I got a little lazy this year when I planted my garden. Usually, I am meticulous about keeping a journal with what I planted and where, where I bought the seeds, how things were progressing. I even made little drawings. But I had just started a new job this year and I was growing ALL of my plants from seed. This was a lot of work because I live in the city and I do not have a greenhouse (but I will one day!). I was constantly moving trays from the top of my refrigerator to my car during the day, trying desperately to get things heated up and sprouting. These are all poor excuses for why I didn't make the time to journal this year. I had planted one of my beds with nothing but cucumbers but as the plants started to mature, the veggies looked more like squash. They were only slightly green but mostly yellow and very prickly. Had I mixed them up? Was it because  I was trying a different variety from what I had grown before? What was going on?

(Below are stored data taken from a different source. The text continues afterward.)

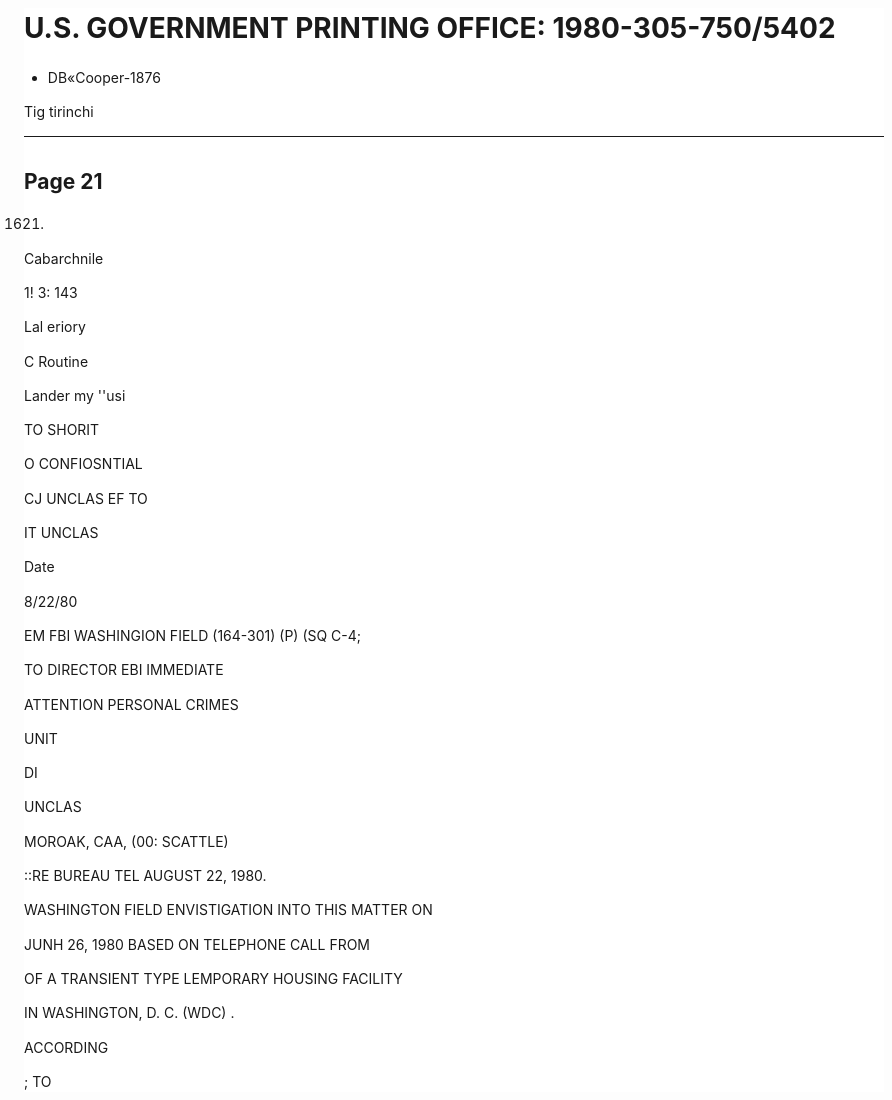 # U.S. GOVERNMENT PRINTING OFFICE: 1980-305-750/5402

- DB«Cooper-1876

Tig tirinchi

---

## Page 21

1621.

Cabarchnile

1! 3: 143

Lal eriory

C Routine

Lander my ''usi

TO SHORIT

O CONFIOSNTIAL

CJ UNCLAS EF TO

IT UNCLAS

Date

8/22/80

EM FBI WASHINGION FIELD (164-301) (P) (SQ C-4;

TO DIRECTOR EBI IMMEDIATE

ATTENTION PERSONAL CRIMES

UNIT

DI

UNCLAS

MOROAK, CAA, (00: SCATTLE)

::RE BUREAU TEL AUGUST 22, 1980.

WASHINGTON FIELD ENVISTIGATION INTO THIS MATTER ON

JUNH 26, 1980 BASED ON TELEPHONE CALL FROM

OF A TRANSIENT TYPE LEMPORARY HOUSING FACILITY

IN WASHINGTON, D. C. (WDC) .

ACCORDING

; TO
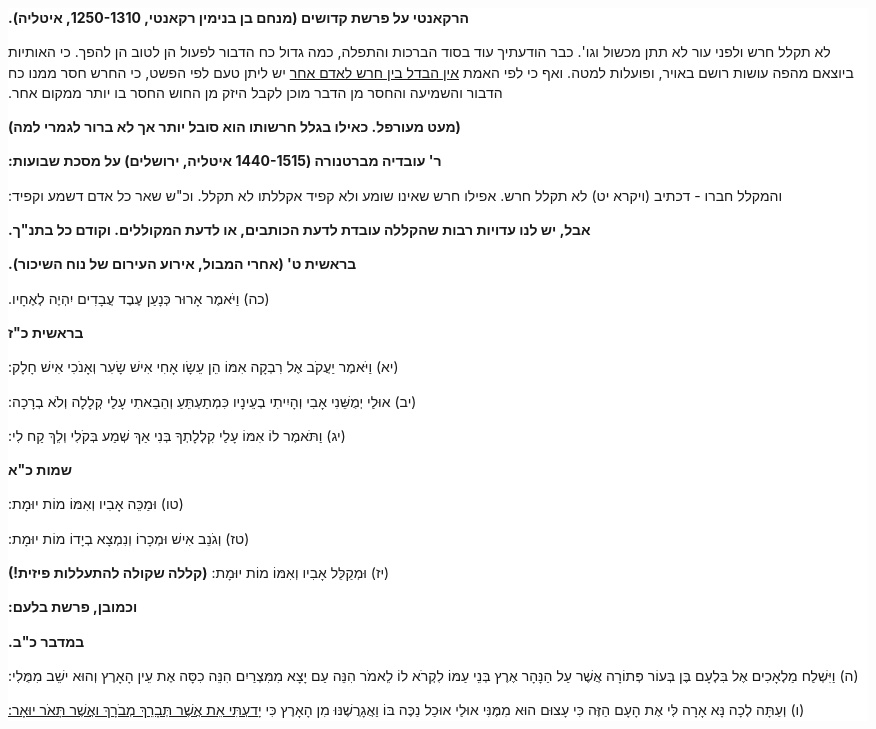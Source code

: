 **<span dir="rtl">הרקאנטי על פרשת קדושים (מנחם בן בנימין רקאנטי,
1250-1310, איטליה).</span>**

<span dir="rtl">לא תקלל חרש ולפני עור לא תתן מכשול וגו'. כבר הודעתיך עוד
בסוד הברכות והתפלה, כמה גדול כח הדבור לפעול הן לטוב הן להפך. כי האותיות
ביוצאם מהפה עושות רושם באויר, ופועלות למטה. ואף כי לפי האמת <u>אין הבדל
בין חרש לאדם אחר</u> יש ליתן טעם לפי הפשט, כי החרש חסר ממנו כח הדבור
והשמיעה והחסר מן הדבר מוכן לקבל היזק מן החוש החסר בו יותר ממקום
אחר.</span>

**<span dir="rtl">(מעט מעורפל. כאילו בגלל חרשותו הוא סובל יותר אך לא
ברור לגמרי למה)</span>**

**<span dir="rtl">ר' עובדיה מברטנורה (1440-1515 איטליה, ירושלים) על מסכת
שבועות:</span>**

<span dir="rtl">והמקלל חברו - דכתיב (ויקרא יט) לא תקלל חרש. אפילו חרש
שאינו שומע ולא קפיד אקללתו לא תקלל. וכ"ש שאר כל אדם דשמע וקפיד:</span>

**<span dir="rtl">אבל, יש לנו עדויות רבות שהקללה עובדת לדעת הכותבים, או
לדעת המקוללים. וקודם כל בתנ"ך.</span>**

**<span dir="rtl">בראשית ט' (אחרי המבול, אירוע העירום של נוח
השיכור).</span>**

<span dir="rtl">(כה) וַיֹּאמֶר אָרוּר כְּנָעַן עֶבֶד עֲבָדִים יִהְיֶה לְאֶחָיו.</span>

**<span dir="rtl">בראשית כ"ז</span>**

<span dir="rtl">(יא) וַיֹּאמֶר יַעֲקֹב אֶל רִבְקָה אִמּוֹ הֵן עֵשָׂו אָחִי אִישׁ שָׂעִר וְאָנֹכִי אִישׁ
חָלָק:</span>

<span dir="rtl">(יב) אוּלַי יְמֻשֵּׁנִי אָבִי וְהָיִיתִי בְעֵינָיו כִּמְתַעְתֵּעַ וְהֵבֵאתִי עָלַי קְלָלָה
וְלֹא בְרָכָה:</span>

<span dir="rtl">(יג) וַתֹּאמֶר לוֹ אִמּוֹ עָלַי קִלְלָתְךָ בְּנִי אַךְ שְׁמַע בְּקֹלִי וְלֵךְ קַח
לִי:</span>

**<span dir="rtl">שמות כ"א</span>**

<span dir="rtl">(טו) וּמַכֵּה אָבִיו וְאִמּוֹ מוֹת יוּמָת:</span>

<span dir="rtl">(טז) וְגֹנֵב אִישׁ וּמְכָרוֹ וְנִמְצָא בְיָדוֹ מוֹת יוּמָת:</span>

<span dir="rtl">(יז) וּמְקַלֵּל אָבִיו וְאִמּוֹ מוֹת יוּמָת: **(קללה שקולה להתעללות
פיזית!)**</span>

**<span dir="rtl">וכמובן, פרשת בלעם:</span>**

**<span dir="rtl">במדבר כ"ב.</span>**

<span dir="rtl">(ה) וַיִּשְׁלַח מַלְאָכִים אֶל בִּלְעָם בֶּן בְּעוֹר פְּתוֹרָה אֲשֶׁר עַל הַנָּהָר אֶרֶץ
בְּנֵי עַמּוֹ לִקְרֹא לוֹ לֵאמֹר הִנֵּה עַם יָצָא מִמִּצְרַיִם הִנֵּה כִסָּה אֶת עֵין הָאָרֶץ וְהוּא ישֵׁב
מִמֻּלִי:</span>

<span dir="rtl">(ו) וְעַתָּה לְכָה נָּא אָרָה לִּי אֶת הָעָם הַזֶּה כִּי עָצוּם הוּא מִמֶּנִּי אוּלַי
אוּכַל נַכֶּה בּוֹ וַאֲגָרֲשֶׁנּוּ מִן הָאָרֶץ כִּי <u>יָדַעְתִּי אֵת אֲשֶׁר תְּבָרֵךְ מְבֹרָךְ וַאֲשֶׁר תָּאֹר
יוּאָר:</u></span>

Once I picked the fruit off of the plants, brought them inside and gave them a good scrubbing I cut into the mystery veggie with bated breath. Indeed, it WAS a cucumber. A little sour, but still quite good. There were a few more seeds than I am used to, but still perfectly edible. So what had I done wrong? Most likely I waited too long to harvest them. I was expecting them to be long, lean and green but this was not the case. If I had picked them sooner they would have been sweeter. Another issue may have been inconsistent watering. You should never let the soil dry out and by the same token, never over water. Next year I plan on getting an irrigation system set up so I won't have to worry when I'm out of town and I'll also be sure to pick my cucumbers as soon as they are ripe and not let them sit on the vine for too long. Another possible reason for yellowing is missing nutrients in the soil.The solution to that is to add more organic compost throughout the season. One of the great things about gardening is each year is different and every season teaches you new lessons! I'll take note of these and have an even more productive garden next year.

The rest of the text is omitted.